Task => For the data below, say how many lines contain "lengths". Only the number should be given.
····················
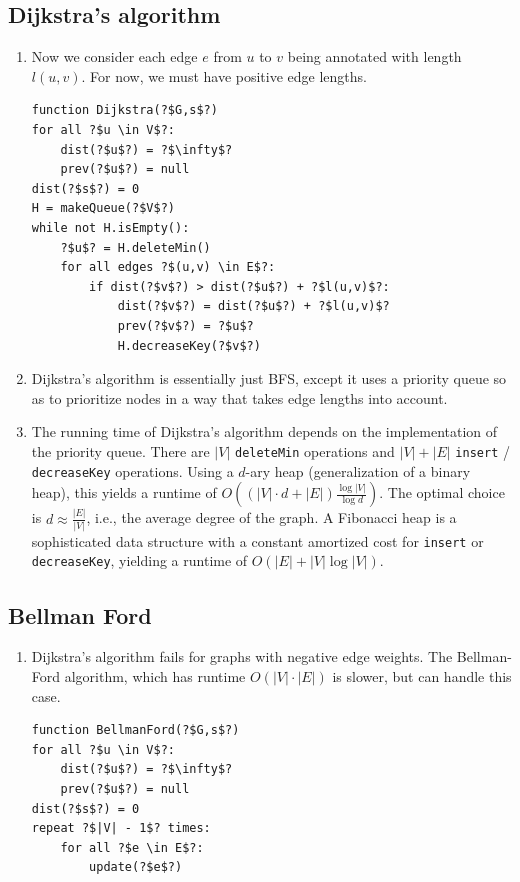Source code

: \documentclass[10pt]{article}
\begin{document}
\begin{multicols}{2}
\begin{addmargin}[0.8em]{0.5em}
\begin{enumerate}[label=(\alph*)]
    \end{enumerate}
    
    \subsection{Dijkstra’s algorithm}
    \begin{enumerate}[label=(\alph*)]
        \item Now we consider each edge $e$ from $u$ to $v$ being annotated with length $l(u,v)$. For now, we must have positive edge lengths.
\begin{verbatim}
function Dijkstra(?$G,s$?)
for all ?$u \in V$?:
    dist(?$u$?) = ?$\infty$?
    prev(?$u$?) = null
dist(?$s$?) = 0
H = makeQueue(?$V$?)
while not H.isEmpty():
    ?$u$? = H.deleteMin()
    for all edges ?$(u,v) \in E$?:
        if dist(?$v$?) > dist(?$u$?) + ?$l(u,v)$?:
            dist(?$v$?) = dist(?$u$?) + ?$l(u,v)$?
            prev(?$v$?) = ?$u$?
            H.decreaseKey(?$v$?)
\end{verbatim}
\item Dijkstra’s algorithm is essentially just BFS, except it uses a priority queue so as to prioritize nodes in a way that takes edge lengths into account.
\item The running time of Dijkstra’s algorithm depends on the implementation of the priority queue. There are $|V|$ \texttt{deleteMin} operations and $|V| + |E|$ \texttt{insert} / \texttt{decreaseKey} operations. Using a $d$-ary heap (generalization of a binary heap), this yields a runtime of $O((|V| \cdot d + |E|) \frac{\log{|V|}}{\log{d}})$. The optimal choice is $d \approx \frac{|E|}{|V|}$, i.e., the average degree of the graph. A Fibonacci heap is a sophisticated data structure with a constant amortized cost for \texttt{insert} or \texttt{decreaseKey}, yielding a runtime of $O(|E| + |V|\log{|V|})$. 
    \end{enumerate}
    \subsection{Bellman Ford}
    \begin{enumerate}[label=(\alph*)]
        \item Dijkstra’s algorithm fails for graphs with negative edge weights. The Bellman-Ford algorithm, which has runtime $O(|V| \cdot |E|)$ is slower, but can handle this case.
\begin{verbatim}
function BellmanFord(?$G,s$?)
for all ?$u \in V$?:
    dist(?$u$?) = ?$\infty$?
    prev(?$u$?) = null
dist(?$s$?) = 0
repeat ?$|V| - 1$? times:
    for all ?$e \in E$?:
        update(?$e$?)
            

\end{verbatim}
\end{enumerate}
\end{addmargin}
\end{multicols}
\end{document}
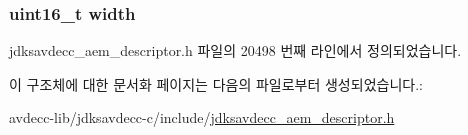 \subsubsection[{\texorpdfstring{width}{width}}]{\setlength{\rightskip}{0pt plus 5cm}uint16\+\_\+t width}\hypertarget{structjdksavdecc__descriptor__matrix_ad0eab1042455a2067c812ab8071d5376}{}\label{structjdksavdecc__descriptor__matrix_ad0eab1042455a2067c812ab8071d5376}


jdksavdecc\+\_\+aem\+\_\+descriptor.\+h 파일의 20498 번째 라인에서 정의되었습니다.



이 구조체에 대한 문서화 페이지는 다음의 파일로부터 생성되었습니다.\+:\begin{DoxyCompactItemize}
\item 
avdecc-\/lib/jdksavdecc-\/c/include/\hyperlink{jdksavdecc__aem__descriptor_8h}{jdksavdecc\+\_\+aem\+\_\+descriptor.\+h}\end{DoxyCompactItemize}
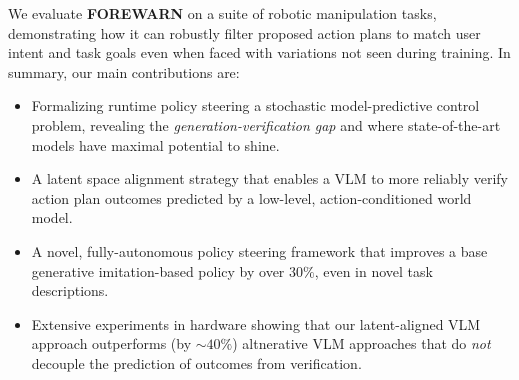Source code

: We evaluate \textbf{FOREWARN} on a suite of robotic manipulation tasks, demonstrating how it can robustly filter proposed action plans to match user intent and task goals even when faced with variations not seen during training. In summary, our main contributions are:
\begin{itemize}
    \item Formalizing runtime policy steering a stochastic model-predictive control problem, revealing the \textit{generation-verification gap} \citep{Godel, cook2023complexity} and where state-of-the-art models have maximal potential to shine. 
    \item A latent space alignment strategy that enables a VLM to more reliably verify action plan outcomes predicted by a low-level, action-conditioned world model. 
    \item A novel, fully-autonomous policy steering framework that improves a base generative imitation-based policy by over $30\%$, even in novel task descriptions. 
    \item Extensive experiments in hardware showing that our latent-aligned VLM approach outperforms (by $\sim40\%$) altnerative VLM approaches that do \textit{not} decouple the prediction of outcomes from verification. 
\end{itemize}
····················
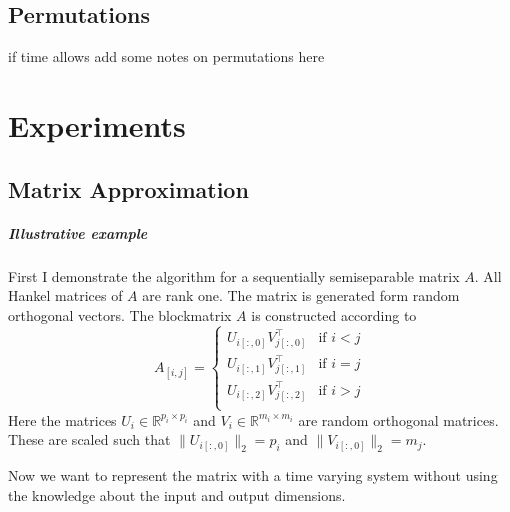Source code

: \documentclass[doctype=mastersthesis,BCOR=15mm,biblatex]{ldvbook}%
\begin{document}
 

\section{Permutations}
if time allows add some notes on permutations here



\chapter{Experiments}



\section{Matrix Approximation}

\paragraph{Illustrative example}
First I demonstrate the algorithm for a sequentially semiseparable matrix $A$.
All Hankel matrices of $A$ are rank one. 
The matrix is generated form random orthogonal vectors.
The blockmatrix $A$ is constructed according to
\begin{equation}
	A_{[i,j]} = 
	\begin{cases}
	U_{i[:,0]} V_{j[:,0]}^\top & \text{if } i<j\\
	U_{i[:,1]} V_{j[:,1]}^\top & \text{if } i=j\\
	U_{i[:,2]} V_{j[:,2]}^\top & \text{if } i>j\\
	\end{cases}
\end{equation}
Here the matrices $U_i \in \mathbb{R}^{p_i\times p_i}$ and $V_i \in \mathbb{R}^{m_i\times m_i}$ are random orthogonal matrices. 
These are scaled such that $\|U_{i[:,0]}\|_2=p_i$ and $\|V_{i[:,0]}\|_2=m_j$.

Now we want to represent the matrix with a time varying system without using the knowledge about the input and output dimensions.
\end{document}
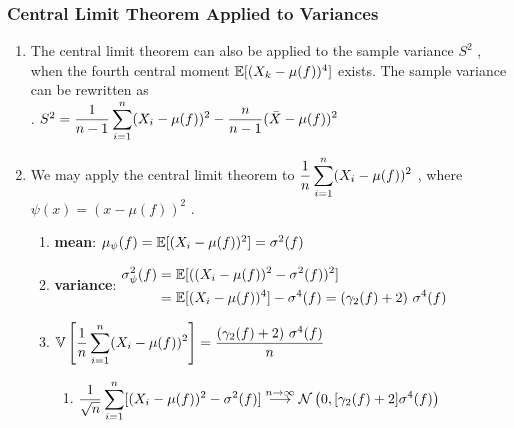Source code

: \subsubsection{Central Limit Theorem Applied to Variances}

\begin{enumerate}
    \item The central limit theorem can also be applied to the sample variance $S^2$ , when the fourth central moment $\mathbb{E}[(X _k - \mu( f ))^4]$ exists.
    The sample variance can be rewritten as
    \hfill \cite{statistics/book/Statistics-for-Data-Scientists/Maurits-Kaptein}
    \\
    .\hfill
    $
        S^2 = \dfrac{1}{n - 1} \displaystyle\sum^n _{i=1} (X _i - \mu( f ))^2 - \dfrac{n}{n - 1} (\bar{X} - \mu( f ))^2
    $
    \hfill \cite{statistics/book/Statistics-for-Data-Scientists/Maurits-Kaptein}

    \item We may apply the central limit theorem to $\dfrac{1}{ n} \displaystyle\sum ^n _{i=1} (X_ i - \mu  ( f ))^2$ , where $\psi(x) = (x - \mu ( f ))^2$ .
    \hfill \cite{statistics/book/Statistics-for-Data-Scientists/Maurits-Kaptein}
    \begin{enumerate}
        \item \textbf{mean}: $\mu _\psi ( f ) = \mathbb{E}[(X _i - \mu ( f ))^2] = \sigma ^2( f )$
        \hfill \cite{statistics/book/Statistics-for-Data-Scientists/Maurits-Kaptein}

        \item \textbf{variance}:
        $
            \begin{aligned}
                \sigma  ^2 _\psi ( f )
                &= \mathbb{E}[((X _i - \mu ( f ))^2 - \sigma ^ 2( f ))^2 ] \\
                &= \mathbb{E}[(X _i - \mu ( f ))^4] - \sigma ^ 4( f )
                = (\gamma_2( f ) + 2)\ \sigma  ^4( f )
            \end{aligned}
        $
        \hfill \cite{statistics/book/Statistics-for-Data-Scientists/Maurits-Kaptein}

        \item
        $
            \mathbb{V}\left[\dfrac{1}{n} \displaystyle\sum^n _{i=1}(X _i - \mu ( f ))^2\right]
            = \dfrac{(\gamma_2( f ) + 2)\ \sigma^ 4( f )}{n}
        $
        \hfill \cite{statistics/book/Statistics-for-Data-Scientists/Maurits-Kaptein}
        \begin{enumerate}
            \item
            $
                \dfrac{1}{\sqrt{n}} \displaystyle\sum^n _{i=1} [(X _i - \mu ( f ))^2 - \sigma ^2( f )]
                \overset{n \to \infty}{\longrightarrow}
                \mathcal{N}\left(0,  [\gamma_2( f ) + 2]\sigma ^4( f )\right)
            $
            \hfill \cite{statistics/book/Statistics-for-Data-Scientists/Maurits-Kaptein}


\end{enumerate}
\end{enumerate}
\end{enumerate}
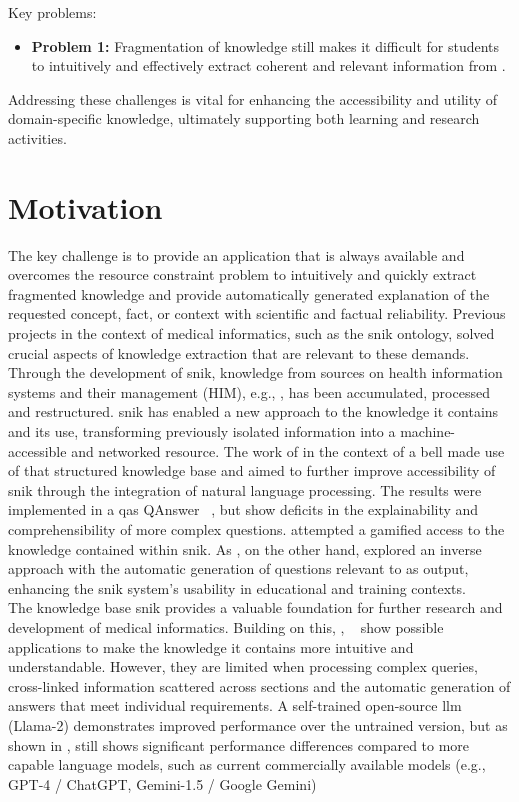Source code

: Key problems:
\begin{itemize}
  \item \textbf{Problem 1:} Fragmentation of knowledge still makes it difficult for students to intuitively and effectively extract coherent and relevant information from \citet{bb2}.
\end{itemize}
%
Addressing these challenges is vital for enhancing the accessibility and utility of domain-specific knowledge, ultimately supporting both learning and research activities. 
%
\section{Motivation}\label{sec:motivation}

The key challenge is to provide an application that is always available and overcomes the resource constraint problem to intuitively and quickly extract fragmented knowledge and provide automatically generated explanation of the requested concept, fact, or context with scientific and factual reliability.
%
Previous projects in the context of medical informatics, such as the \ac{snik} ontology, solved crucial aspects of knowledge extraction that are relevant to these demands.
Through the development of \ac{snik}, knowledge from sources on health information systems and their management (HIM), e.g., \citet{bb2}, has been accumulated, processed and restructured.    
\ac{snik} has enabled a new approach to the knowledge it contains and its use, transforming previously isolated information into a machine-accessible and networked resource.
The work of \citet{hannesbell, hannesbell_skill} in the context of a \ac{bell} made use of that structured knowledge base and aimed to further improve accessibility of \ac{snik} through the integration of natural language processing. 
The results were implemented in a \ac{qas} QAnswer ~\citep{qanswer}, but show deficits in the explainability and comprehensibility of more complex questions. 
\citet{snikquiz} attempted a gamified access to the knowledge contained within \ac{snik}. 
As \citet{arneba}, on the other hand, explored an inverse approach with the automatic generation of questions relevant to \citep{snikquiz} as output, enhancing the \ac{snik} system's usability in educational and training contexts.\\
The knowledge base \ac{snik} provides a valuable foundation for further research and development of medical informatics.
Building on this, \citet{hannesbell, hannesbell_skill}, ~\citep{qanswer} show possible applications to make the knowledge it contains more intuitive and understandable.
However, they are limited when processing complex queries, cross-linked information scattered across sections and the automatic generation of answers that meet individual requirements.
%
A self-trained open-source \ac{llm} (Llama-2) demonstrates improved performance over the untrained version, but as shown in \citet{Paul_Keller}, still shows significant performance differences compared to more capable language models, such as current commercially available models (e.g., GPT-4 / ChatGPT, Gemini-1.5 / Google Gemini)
····················
Answer section => 2